All churches are in communities, but not all churches love their communities. Many pastors live in communities/cities, but don’t necessarily love their community or city. Sadly, many of our churches look more like the city where their denominational headquarters are at than the city where they find themselves. In the missional community, we call that not being contextual. Your church should bear signs of the local community in which it is placed. This doesn’t have to be an idolatrous relationship where love for the city/community replaces your love for God, but it should be contextual to the point that, if your church was picked up in a “Wizard of Oz” sort of way and dumped in a new city/community, the people there would be a little weirded out by the culture and customs of what you do, even if your message is the same.

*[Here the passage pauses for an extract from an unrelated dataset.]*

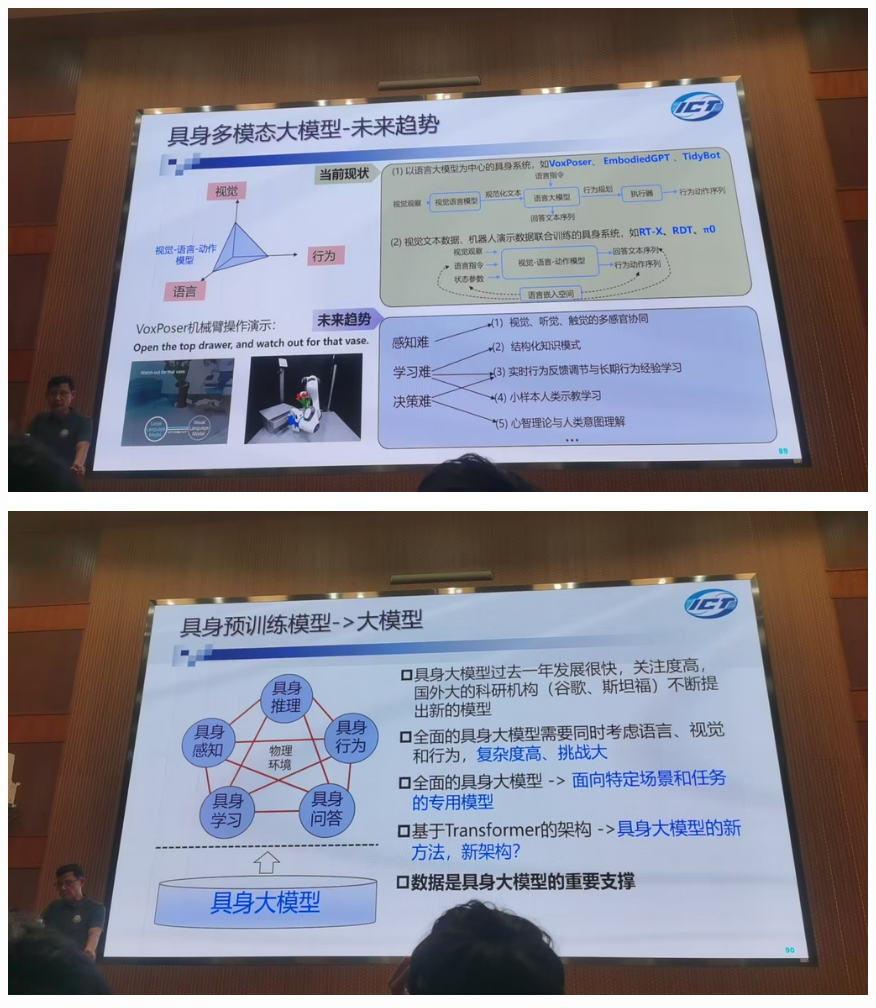 ![image-20250730095328471](markdown-img/Day3-1.assets/image-20250730095328471.png)

![image-20250730095334370](markdown-img/Day3-1.assets/image-20250730095334370.png)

Part of the issue for pastors, as well as young leaders in the Church, is that church leadership is an increasingly-transient field. When you come up through college, graduate school and your first few career outposts, you take almost a disposable view of your time in a certain location. Relationships are disposable, context is disposable and you’re always thinking about what’s next. Many leaders do this simply to protect their own hearts in preparation for eventually leaving – sort of like summer romance you know can only last a few months, so you don’t allow your heart to be too enraptured.
When the leadership of churches takes a transient, disposable view of local culture, they create a relationship with their communities that is closest to what we call in the dating world “friends with benefits”. FWB is the ultimate in a disposable, heart-protecting relationships – you glean the good out of the other person and check out for the bad stuff. But that’s not what God calls His people to in Jeremiah 29, “Also, seek the peace and prosperity of the city to which I have carried you into exile. Pray to the Lord for it, because if it prospers, you too will prosper.”
So is your relationship with your city/community one of passion or one of self-seeking convenience? If we’re to love our cities/communities the way that we should, then it should pain us and the community greatly when/if we do leave it. We should wear our hearts on our sleeves, so to speak, when we approach how to feel about the places we are, we should invest so heavily in the community that pulling out would emotionally and financially painful, we should recklessly lavish love on our cities/communities as if they’re the most beautiful girl in the world.